Star Wars Saga, the Good, the Bad, and the Ugly

HeinorNY

First Post
Asmor said:
Think of it this way...

The power's always been there, or the potential at least. There are hundreds of people in a small town, millions in a large city, billions on a planet and almost infinite numbers of people out there in the galaxy at large. The story can only focus on a few at a time, though... Should it focus on Joe Farmer who's going to tend his moisture farms until the ripe old age of 43 when his planet is randomly destroyed by the death star, which he never saw coming, or should it focus on his neighbor Jack Farmer who's always had a wanderlust in his soul and a knack for kickin' ass, who doesn't know it but tomorrow he's going to find his ticket off this one-horse backwater planet?

I know which story I'd rather watch/read/play.

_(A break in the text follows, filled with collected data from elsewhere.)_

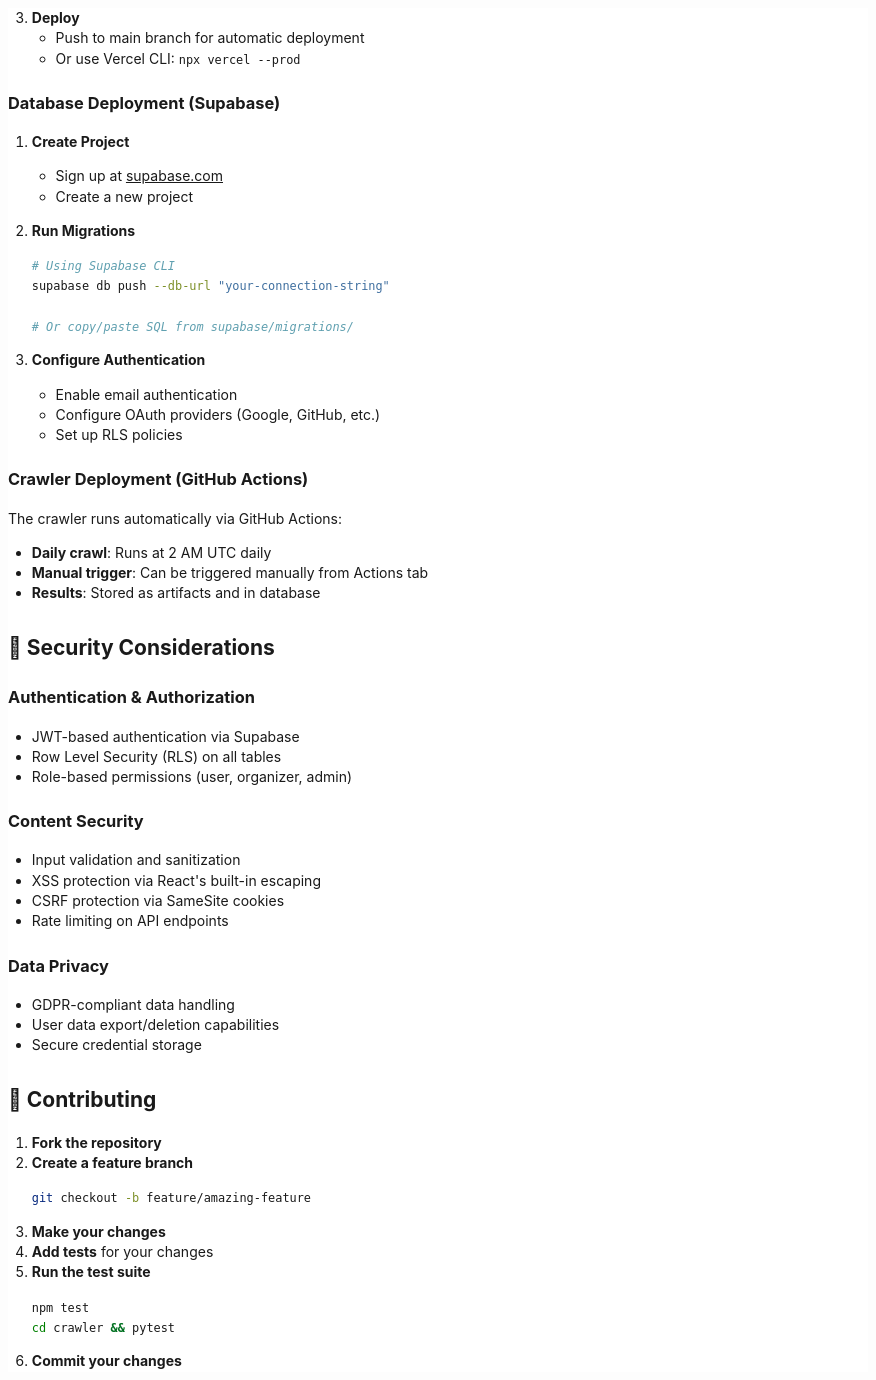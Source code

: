 3. **Deploy**
   - Push to main branch for automatic deployment
   - Or use Vercel CLI: `npx vercel --prod`

### Database Deployment (Supabase)

1. **Create Project**
   - Sign up at [supabase.com](https://supabase.com)
   - Create a new project

2. **Run Migrations**
   ```bash
   # Using Supabase CLI
   supabase db push --db-url "your-connection-string"

   # Or copy/paste SQL from supabase/migrations/
   ```

3. **Configure Authentication**
   - Enable email authentication
   - Configure OAuth providers (Google, GitHub, etc.)
   - Set up RLS policies

### Crawler Deployment (GitHub Actions)

The crawler runs automatically via GitHub Actions:

- **Daily crawl**: Runs at 2 AM UTC daily
- **Manual trigger**: Can be triggered manually from Actions tab
- **Results**: Stored as artifacts and in database

## 🔐 Security Considerations

### Authentication & Authorization
- JWT-based authentication via Supabase
- Row Level Security (RLS) on all tables
- Role-based permissions (user, organizer, admin)

### Content Security
- Input validation and sanitization
- XSS protection via React's built-in escaping
- CSRF protection via SameSite cookies
- Rate limiting on API endpoints

### Data Privacy
- GDPR-compliant data handling
- User data export/deletion capabilities
- Secure credential storage

## 🤝 Contributing

1. **Fork the repository**
2. **Create a feature branch**
   ```bash
   git checkout -b feature/amazing-feature
   ```
3. **Make your changes**
4. **Add tests** for your changes
5. **Run the test suite**
   ```bash
   npm test
   cd crawler && pytest
   ```
6. **Commit your changes**
   ```bash
   ```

I thought about that! I'm not saying the book is bad or wrong the way it is, it just enforces a style of gaming that is not mine.
I have the book.
I'm playing a SAGA campaign.
It's being awesome. The combat is pure fun.
I'm not complaining about what the book can or can't be. It's a RPG book, it can be almost anything I want the way I want. I'm complaining for what the book IS. What it enforces, all the game concepts behind the rules.
Sure I can take the rules and use them to play it with the kind of style I enjoy, but it doesn't change the fact that the book IS focused on a cinematic style of gaming, the rules WERE dumbed down to reach that concept and combat IS the main focus, even more than it is in D&D, and evertyhing in the book is about it. All the paths lead to it. All the rules, the character concepts, powers, feats, almost everything leads to the "fast-paced-cinematic-combat". Does it works? Sure, combat is pure fun, the book is ALL about, but it is also ONLY about it. They made a fantastic effort to reach it, but forgot all the rest that also makes the game a roleplaying game.
As I said in my first post, the book is all about squares, miniatures and combat.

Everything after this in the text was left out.